Go through the entries below from the first line and transcribe each one exactly, ending with the line that contains "inherit it.".
--------------------------------
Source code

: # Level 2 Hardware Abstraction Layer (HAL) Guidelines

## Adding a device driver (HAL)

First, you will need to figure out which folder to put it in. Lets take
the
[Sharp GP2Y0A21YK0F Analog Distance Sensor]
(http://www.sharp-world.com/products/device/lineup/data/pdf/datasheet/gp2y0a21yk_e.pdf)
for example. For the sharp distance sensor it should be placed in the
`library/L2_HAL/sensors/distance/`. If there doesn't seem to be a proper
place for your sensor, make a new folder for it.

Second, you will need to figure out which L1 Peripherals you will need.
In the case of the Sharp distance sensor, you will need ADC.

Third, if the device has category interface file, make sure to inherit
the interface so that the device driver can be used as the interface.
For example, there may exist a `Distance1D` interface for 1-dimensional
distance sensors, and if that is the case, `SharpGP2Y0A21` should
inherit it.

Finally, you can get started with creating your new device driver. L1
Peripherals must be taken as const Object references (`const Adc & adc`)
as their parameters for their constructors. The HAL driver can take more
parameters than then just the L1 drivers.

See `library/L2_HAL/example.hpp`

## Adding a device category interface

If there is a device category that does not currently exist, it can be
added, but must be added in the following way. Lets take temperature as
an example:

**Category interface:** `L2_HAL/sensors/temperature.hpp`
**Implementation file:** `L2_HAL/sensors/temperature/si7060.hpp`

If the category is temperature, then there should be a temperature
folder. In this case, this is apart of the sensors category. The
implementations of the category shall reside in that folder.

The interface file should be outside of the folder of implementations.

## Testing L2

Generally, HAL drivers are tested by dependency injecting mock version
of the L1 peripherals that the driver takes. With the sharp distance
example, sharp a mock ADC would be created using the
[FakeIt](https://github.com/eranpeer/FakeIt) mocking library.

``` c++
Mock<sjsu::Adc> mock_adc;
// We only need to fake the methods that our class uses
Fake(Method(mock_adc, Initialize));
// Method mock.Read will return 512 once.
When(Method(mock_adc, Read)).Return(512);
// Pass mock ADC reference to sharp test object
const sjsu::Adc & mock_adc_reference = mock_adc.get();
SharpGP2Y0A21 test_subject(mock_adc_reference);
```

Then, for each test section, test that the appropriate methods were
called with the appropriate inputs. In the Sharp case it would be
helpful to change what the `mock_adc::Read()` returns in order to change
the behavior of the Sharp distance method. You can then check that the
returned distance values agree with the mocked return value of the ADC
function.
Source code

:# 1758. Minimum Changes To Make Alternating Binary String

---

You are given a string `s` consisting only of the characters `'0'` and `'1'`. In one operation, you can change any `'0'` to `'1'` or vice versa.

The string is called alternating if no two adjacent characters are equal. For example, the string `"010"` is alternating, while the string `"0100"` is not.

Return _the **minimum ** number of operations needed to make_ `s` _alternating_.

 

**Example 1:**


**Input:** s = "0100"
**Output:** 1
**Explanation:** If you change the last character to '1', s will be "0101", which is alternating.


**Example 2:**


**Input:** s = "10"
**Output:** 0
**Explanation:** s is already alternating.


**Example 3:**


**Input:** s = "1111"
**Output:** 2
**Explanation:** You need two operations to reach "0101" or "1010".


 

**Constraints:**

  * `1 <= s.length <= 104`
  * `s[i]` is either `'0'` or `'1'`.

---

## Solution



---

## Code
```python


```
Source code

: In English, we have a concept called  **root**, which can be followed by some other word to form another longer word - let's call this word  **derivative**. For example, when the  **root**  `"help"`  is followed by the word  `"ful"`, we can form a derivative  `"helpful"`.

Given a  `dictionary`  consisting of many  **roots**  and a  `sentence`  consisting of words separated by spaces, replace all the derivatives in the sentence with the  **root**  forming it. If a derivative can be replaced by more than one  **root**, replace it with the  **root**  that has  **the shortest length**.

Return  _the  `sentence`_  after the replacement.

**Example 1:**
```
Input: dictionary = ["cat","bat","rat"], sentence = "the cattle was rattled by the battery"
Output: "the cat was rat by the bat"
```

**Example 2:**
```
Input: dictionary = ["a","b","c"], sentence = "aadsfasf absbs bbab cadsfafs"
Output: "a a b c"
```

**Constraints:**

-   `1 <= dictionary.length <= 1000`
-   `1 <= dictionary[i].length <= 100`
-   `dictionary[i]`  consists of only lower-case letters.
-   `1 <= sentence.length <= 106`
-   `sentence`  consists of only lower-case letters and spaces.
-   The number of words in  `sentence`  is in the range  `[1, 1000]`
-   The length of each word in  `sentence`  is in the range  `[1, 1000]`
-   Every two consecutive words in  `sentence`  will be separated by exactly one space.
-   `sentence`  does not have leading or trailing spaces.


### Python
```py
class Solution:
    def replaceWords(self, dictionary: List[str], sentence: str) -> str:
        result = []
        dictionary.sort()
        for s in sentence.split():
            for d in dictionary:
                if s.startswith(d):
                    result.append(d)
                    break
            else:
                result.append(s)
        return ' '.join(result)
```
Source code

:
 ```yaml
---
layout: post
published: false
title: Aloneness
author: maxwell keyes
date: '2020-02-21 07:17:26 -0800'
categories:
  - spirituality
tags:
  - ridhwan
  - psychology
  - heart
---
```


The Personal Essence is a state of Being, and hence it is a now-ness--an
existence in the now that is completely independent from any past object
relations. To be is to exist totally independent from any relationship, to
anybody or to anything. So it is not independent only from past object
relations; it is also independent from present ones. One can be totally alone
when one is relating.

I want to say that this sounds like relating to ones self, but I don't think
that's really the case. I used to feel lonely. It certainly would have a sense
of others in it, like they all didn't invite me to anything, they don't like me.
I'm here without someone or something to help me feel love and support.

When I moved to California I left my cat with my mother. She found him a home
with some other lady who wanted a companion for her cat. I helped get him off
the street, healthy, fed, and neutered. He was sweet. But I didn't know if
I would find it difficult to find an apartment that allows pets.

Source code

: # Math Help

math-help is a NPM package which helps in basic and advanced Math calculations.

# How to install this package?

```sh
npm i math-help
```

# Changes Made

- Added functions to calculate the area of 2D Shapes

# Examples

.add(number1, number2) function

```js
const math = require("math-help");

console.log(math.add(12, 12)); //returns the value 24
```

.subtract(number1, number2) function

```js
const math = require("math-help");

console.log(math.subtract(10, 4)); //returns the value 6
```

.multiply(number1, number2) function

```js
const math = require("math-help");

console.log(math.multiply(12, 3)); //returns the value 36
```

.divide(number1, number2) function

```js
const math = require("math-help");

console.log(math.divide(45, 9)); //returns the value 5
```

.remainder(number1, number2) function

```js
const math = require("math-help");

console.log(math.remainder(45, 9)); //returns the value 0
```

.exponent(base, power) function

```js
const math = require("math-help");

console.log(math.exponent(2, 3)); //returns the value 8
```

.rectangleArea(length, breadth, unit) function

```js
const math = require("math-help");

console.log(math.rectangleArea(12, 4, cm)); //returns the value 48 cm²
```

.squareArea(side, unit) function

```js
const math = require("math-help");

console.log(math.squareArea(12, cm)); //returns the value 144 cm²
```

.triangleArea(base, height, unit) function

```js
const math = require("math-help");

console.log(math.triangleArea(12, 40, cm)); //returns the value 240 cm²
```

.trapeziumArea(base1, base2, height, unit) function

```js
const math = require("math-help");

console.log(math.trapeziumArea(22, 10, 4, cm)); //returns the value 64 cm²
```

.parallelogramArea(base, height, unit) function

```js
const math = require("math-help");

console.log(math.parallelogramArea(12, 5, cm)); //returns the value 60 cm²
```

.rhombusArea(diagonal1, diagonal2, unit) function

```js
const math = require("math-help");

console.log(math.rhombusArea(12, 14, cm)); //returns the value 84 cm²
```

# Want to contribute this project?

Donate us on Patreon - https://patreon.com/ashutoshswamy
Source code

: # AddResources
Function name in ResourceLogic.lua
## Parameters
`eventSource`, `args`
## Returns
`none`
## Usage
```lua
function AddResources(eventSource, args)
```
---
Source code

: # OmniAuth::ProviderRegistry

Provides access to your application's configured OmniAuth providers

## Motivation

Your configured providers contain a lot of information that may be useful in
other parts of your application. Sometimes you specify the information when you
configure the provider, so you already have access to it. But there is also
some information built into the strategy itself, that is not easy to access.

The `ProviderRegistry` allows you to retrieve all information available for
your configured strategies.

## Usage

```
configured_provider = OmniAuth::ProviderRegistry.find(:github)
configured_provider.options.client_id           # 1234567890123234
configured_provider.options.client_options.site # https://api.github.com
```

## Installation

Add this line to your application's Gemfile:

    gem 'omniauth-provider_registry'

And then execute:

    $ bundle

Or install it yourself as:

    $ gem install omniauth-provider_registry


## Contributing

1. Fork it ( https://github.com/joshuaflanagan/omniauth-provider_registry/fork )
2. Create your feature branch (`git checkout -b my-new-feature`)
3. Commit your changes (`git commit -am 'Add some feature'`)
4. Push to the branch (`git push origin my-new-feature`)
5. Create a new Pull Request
--------------------------------
§ **Reply**
Source code

: # Level 2 Hardware Abstraction Layer (HAL) Guidelines

## Adding a device driver (HAL)

First, you will need to figure out which folder to put it in. Lets take
the
[Sharp GP2Y0A21YK0F Analog Distance Sensor]
(http://www.sharp-world.com/products/device/lineup/data/pdf/datasheet/gp2y0a21yk_e.pdf)
for example. For the sharp distance sensor it should be placed in the
`library/L2_HAL/sensors/distance/`. If there doesn't seem to be a proper
place for your sensor, make a new folder for it.

Second, you will need to figure out which L1 Peripherals you will need.
In the case of the Sharp distance sensor, you will need ADC.

Third, if the device has category interface file, make sure to inherit
the interface so that the device driver can be used as the interface.
For example, there may exist a `Distance1D` interface for 1-dimensional
distance sensors, and if that is the case, `SharpGP2Y0A21` should
inherit it.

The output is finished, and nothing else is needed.